Menyitir data Badan Pusat Statistik  (BPS), impor BBM RON  90 - atau setara bensin bersubsidi Pertalite - menembus 15,11 juta kiloliter (kl) pada tahun lalu. Angka itu meroket 86% dari tahun sebelumnya yang sebanyak 8,14 juta kl dan 36% dibandingkan dengan 2019 yang sebanyak 11,08 juta kl.

Sutopo pun kembali mengingatkan bahwa faktor harga BBM di Indonesia selalu menyulut isu kesenjangan ekonomi masyarakat di dalam negeri sejak dahulu.

“Masalahnya berputar-putar di situ.

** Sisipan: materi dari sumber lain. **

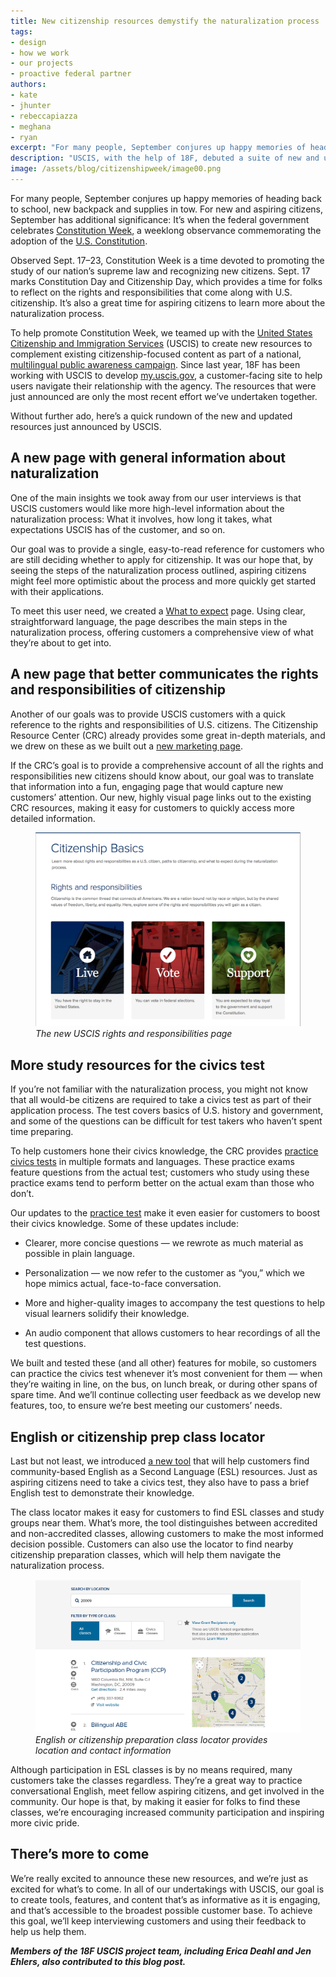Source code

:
 ```yaml
---
title: New citizenship resources demystify the naturalization process
tags:
- design
- how we work
- our projects
- proactive federal partner
authors:
- kate
- jhunter
- rebeccapiazza
- meghana
- ryan
excerpt: "For many people, September conjures up happy memories of heading back to school, new backpack and supplies in tow. For new and aspiring citizens, September has additional significance: It’s when the federal government celebrates Constitution Week, a weeklong observance commemorating the adoption of the U.S. Constitution."
description: "USCIS, with the help of 18F, debuted a suite of new and updated resources for aspiring citizens to learn about the naturalization process."
image: /assets/blog/citizenshipweek/image00.png
---
```

For many people, September conjures up happy memories of heading back to
school, new backpack and supplies in tow. For new and aspiring citizens,
September has additional significance: It’s when the federal government
celebrates [Constitution
Week](http://www.uscis.gov/news/news-releases/celebrating-constitution-day-and-citizenship-day-naturalization-ceremonies),
a weeklong observance commemorating the adoption of the [U.S.
Constitution](http://www.archives.gov/exhibits/charters/constitution.html).

Observed Sept. 17–23, Constitution Week is a time devoted to promoting
the study of our nation’s supreme law and recognizing new citizens.
Sept. 17 marks Constitution Day and Citizenship Day, which provides a
time for folks to reflect on the rights and responsibilities that come
along with U.S. citizenship. It’s also a great time for aspiring
citizens to learn more about the naturalization process.

To help promote Constitution Week, we teamed up with the [United States
Citizenship and Immigration Services](http://www.uscis.gov/) (USCIS) to
create new resources to complement existing citizenship-focused
content as part of a national, [multilingual public awareness
campaign](https://committocitizenship.org/). Since last year, 18F has
been working with USCIS to develop
[my.uscis.gov](https://my.uscis.gov/), a customer-facing site to help
users navigate their relationship with the agency. The resources that
were just announced are only the most recent effort we’ve undertaken
together.

Without further ado, here’s a quick rundown of the new and updated
resources just announced by USCIS.

## A new page with general information about naturalization

One of the main insights we took away from our user interviews is that
USCIS customers would like more high-level information about the
naturalization process: What it involves, how long it takes, what
expectations USCIS has of the customer, and so on.

Our goal was to provide a single, easy-to-read reference for customers
who are still deciding whether to apply for citizenship. It was our hope
that, by seeing the steps of the naturalization process outlined,
aspiring citizens might feel more optimistic about the process and more
quickly get started with their applications.

To meet this user need, we created a [What to
expect](https://my.uscis.gov/citizenship/what_to_expect) page. Using
clear, straightforward language, the page describes the main steps in
the naturalization process, offering customers a comprehensive view of
what they’re about to get into.

## A new page that better communicates the rights and responsibilities of citizenship

Another of our goals was to provide USCIS customers with a quick
reference to the rights and responsibilities of U.S. citizens. The
Citizenship Resource Center (CRC)
already provides some great in-depth materials, and we drew on these as
we built out a [new marketing
page](https://my.uscis.gov/citizenship/information).

If the CRC’s goal is to provide a comprehensive account of all the
rights and responsibilities new citizens should know about, our goal was
to translate that information into a fun, engaging page that would
capture new customers’ attention. Our new, highly visual
page links out to the
existing CRC resources, making it easy for customers to quickly access
more detailed information.

<figure>
  <img src="/assets/blog/citizenshipweek/image00.png" alt="">
  <figcaption><em>The new USCIS rights and responsibilities page</em></figcaption>
</figure>

## More study resources for the civics test

If you’re not familiar with the naturalization process, you might not
know that all would-be citizens are required to take a civics test as
part of their application process. The test covers basics of U.S.
history and government, and some of the questions can be difficult for
test takers who haven’t spent time preparing.

To help customers hone their civics knowledge, the CRC provides
[practice civics tests](https://my.uscis.gov/prep/test/civics) in
multiple formats and languages. These practice exams feature questions
from the actual test; customers who study using these practice exams
tend to perform better on the actual exam than those who don’t.

Our updates to the [practice
test](https://my.uscis.gov/prep/test/civics/view) make it even easier
for customers to boost their civics knowledge. Some of these updates
include:

-   Clearer, more concise questions — we rewrote as much material as
    possible in plain language.

-   Personalization — we now refer to the customer as “you,” which we
    hope mimics actual, face-to-face conversation.

-   More and higher-quality images to accompany the test questions to
    help visual learners solidify their knowledge.

-   An audio component that allows customers to hear recordings of all
    the test questions.

We built and tested these (and all other) features for mobile, so
customers can practice the civics test whenever it’s most convenient for
them — when they’re waiting in line, on the bus, on lunch break, or
during other spans of spare time. And we’ll continue collecting user
feedback as we develop new features, too, to ensure we’re best meeting
our customers’ needs.

## English or citizenship prep class locator

Last but not least, we introduced [a new
tool](https://my.uscis.gov/findaclass) that will help customers find
community-based English as a Second Language (ESL) resources. Just as
aspiring citizens need to take a civics test, they also have to pass a
brief English test to demonstrate their knowledge.

The class locator makes it easy for
customers to find ESL classes and study groups near them. What’s more,
the tool distinguishes between accredited and non-accredited classes,
allowing customers to make the most informed decision possible.
Customers can also use the locator to find nearby citizenship
preparation classes, which will help them navigate the naturalization
process.

<figure>
  <img src="/assets/blog/citizenshipweek/image01.png" alt="">
  <figcaption><em>English or citizenship preparation class locator provides location and contact information</em></figcaption>
</figure>

Although participation in ESL classes is by no means required, many
customers take the classes regardless. They’re a great way to practice
conversational English, meet fellow aspiring citizens, and get involved
in the community. Our hope is that, by making it easier for folks to
find these classes, we’re encouraging increased community participation
and inspiring more civic pride.

## There’s more to come

We’re really excited to announce these new resources, and we’re just as
excited for what’s to come. In all of our undertakings with USCIS, our
goal is to create tools, features, and content that’s as informative as
it is engaging, and that’s accessible to the broadest possible customer
base. To achieve this goal, we’ll keep interviewing customers and using
their feedback to help us help them.

***Members of the 18F USCIS project team, including Erica Deahl and Jen
Ehlers, also contributed to this blog post.***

Jadi, dengan mendapatkan harga minyak murah, saya pikir sudah tepat. Menghemat ongkos dan dapat mendorong inflasi lebih ringan,” tuturnya. 

Untuk diketahui, minyak rusia dijatuhi sanksi oleh Barat demi memangkas anggaran perang Moskwa. Barat menjatuhkan price cap terhadap minyak Rusia senilai US$60/barel sejak 5 Desember 2022, bagi negara manapun yang ingin membeli komoditas itu.

Harga itu terpaut sangat jauh dari Brent kontrak Januari yang harganya menyentuh US$81,43/barel pada penutupan Jumat, dan WTI kontrak Desember yang mencapai US$77,17/barel.

Dalam beberapa kesempatan, Presiden Joko Widodo sebenarnya tidak menutup peluang Indonesia untuk mengimpor minyak dari Rusia. Namun, hingga hampir setahun sanksi itu berlaku, RI tidak kunjung mengeksekusi peluang tersebut.

Awal tahun ini pun, Menko Bidang Kemaritiman dan Investasi Luhut Binsar Pandjaitan juga mengaku kesal lantaran wacana beli minyak dari Rusia tidak kunjung terealisasi lantaran sulitnya akses terhadap pasokan komoditas itu.

"Saya tantang itu Rusia mana minyakmu? Sekarang minyak sudah turun baru kau tawarin, kami sudah tidak butuh kau lagi, dia bilang oke kita perbaiki. [Minyak murah] dari Rusia boleh, dari bulan pun boleh; make it simple," ujar Luhut saat itu.